## Action item
Set down, word for word, the stretch of lines from the one containing "is important when" to the end of the records below.
········
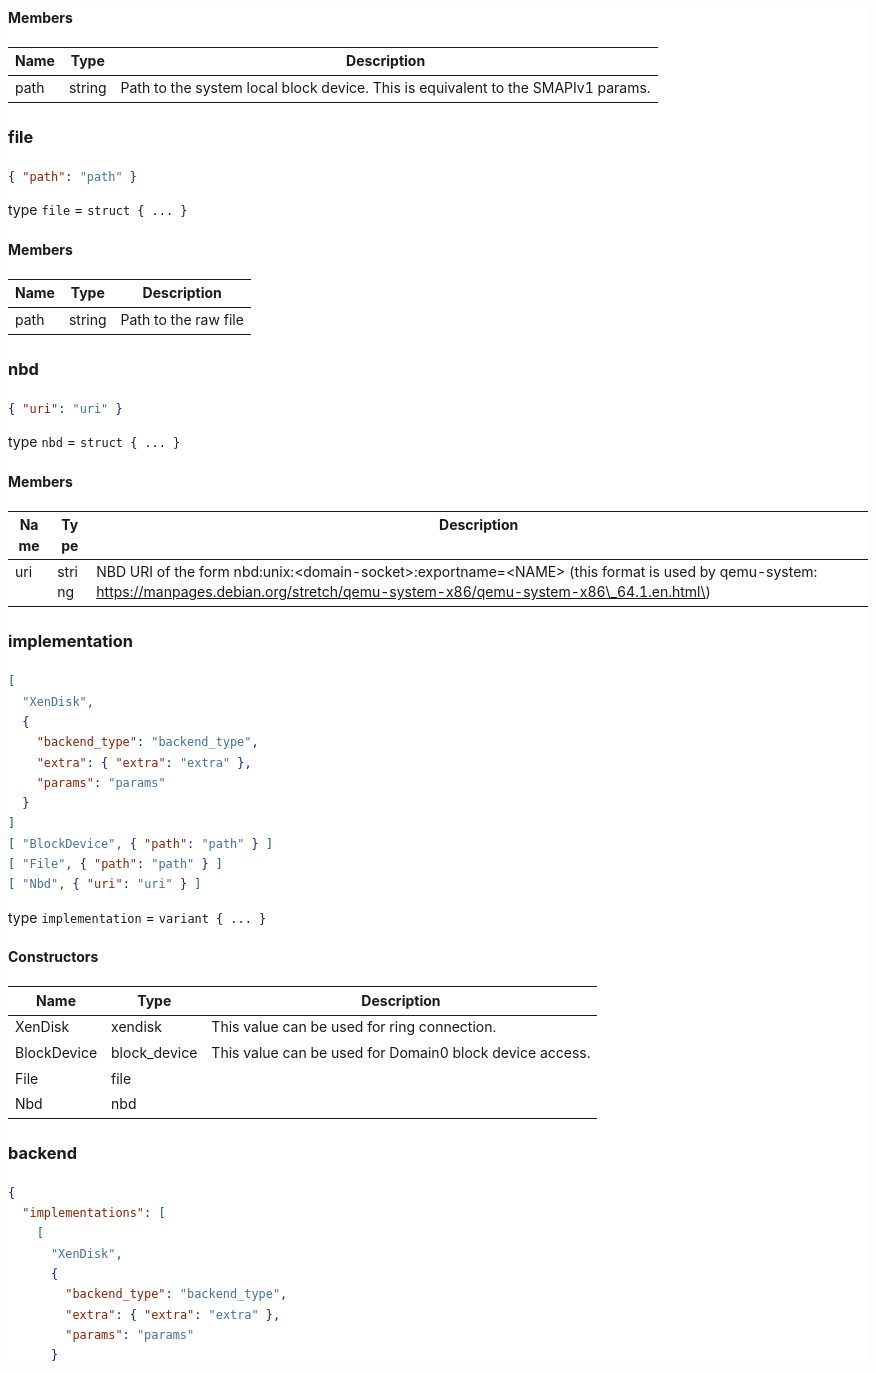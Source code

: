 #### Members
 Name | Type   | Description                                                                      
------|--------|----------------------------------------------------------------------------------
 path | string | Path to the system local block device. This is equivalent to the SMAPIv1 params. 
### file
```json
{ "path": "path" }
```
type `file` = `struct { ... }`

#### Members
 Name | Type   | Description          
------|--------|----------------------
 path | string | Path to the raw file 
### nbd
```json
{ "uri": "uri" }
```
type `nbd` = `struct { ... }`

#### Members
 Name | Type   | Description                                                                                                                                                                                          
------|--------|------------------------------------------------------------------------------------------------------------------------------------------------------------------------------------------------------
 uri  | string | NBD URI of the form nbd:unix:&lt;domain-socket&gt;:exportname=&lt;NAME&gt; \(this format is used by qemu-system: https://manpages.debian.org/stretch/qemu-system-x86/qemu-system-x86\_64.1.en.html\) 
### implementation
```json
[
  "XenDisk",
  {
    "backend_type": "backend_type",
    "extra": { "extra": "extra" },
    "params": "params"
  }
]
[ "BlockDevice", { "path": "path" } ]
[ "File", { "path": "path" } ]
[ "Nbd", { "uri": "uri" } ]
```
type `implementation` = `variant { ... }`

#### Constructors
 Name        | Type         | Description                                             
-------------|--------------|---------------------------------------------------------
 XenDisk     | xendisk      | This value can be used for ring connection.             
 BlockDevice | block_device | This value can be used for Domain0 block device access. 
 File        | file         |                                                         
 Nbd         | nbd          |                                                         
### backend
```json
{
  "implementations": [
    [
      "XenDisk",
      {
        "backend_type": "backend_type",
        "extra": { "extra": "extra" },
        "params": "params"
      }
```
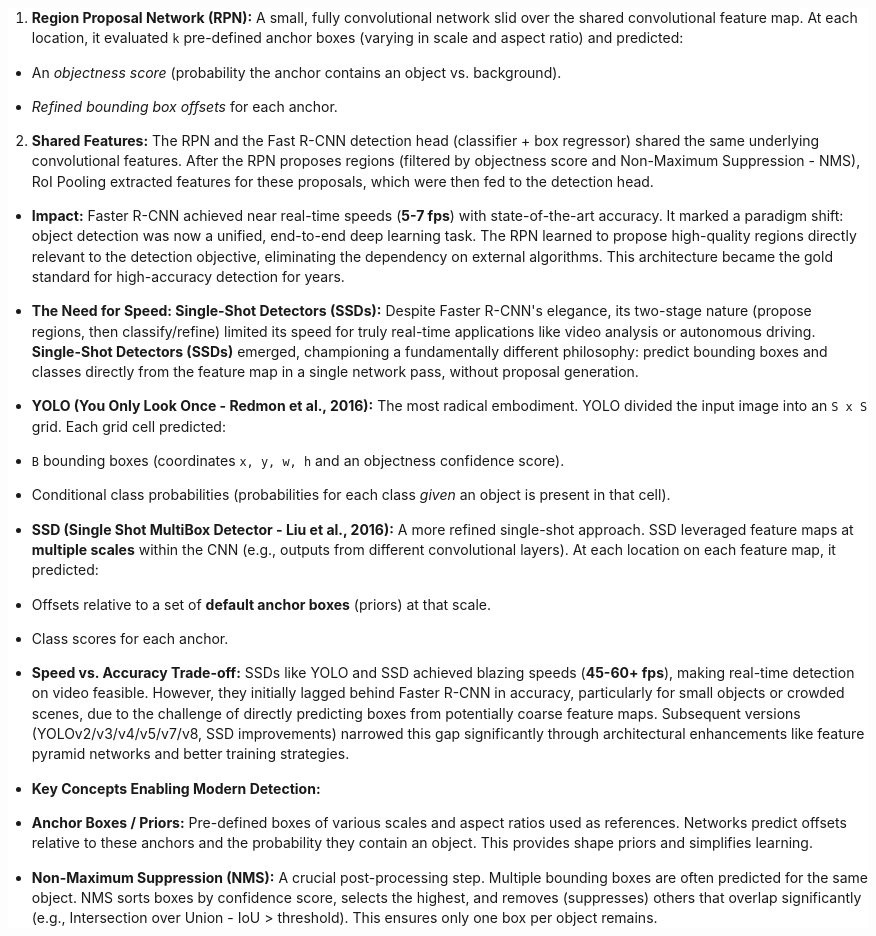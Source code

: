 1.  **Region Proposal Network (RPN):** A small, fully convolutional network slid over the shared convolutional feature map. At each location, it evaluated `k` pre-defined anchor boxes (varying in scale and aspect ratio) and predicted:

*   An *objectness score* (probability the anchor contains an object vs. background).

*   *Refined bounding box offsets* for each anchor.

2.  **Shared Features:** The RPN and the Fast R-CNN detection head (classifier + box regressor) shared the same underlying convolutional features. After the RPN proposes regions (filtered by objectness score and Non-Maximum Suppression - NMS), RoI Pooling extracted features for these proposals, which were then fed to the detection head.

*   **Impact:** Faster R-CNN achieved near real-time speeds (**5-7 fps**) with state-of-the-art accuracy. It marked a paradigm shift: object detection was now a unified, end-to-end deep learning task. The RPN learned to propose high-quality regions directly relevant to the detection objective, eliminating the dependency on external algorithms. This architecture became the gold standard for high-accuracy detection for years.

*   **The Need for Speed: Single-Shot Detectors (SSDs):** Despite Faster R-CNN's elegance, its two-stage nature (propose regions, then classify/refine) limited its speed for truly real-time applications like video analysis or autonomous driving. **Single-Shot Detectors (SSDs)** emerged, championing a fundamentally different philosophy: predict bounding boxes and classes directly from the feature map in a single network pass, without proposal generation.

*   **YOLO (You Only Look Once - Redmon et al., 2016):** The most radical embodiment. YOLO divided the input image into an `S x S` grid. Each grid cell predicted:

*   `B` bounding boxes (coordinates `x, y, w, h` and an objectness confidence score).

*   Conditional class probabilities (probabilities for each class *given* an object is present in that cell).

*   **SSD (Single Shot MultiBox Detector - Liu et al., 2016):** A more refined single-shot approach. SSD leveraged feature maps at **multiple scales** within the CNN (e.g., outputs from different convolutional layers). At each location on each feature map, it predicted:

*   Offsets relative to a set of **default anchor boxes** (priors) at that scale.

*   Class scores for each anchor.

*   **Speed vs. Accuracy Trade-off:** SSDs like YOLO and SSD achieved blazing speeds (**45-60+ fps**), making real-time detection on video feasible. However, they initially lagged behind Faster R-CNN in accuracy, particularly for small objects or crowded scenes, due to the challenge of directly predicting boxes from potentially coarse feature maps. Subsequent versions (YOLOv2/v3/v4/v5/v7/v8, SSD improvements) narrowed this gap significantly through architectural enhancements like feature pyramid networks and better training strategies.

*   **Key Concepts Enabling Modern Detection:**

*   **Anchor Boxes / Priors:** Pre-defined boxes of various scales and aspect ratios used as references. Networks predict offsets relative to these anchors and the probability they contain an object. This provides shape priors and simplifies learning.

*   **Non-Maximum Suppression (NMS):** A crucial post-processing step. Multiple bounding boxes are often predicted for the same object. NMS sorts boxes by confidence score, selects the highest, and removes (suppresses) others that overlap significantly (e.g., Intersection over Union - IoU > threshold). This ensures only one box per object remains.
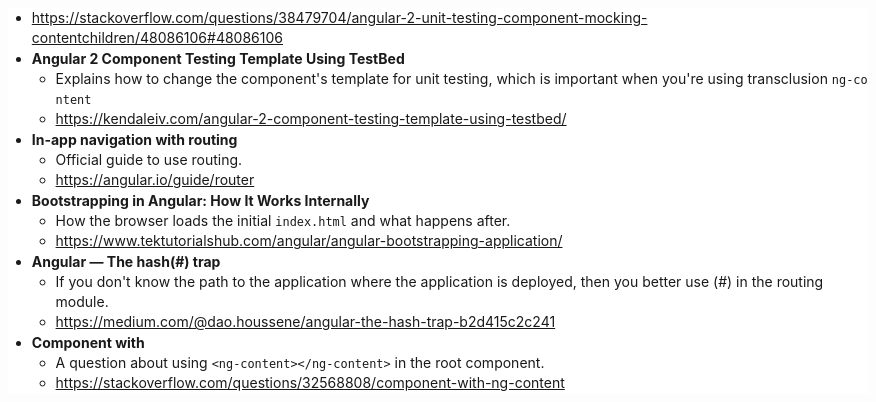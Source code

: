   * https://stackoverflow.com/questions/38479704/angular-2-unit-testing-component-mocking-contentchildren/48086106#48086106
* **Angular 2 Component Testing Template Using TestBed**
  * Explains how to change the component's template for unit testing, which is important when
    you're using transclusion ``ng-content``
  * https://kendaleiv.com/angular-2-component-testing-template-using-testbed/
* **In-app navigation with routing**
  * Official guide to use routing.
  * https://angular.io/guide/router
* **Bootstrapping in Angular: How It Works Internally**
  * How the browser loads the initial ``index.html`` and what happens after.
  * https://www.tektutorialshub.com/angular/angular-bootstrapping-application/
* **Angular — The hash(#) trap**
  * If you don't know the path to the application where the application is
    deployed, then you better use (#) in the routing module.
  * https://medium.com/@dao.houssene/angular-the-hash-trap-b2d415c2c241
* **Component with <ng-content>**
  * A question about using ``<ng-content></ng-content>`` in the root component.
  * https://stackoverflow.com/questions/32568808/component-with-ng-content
········
## Solution for this task
  * Explains how to change the component's template for unit testing, which is important when
    you're using transclusion ``ng-content``
  * https://kendaleiv.com/angular-2-component-testing-template-using-testbed/
* **In-app navigation with routing**
  * Official guide to use routing.
  * https://angular.io/guide/router
* **Bootstrapping in Angular: How It Works Internally**
  * How the browser loads the initial ``index.html`` and what happens after.
  * https://www.tektutorialshub.com/angular/angular-bootstrapping-application/
* **Angular — The hash(#) trap**
  * If you don't know the path to the application where the application is
    deployed, then you better use (#) in the routing module.
  * https://medium.com/@dao.houssene/angular-the-hash-trap-b2d415c2c241
* **Component with <ng-content>**
  * A question about using ``<ng-content></ng-content>`` in the root component.
  * https://stackoverflow.com/questions/32568808/component-with-ng-content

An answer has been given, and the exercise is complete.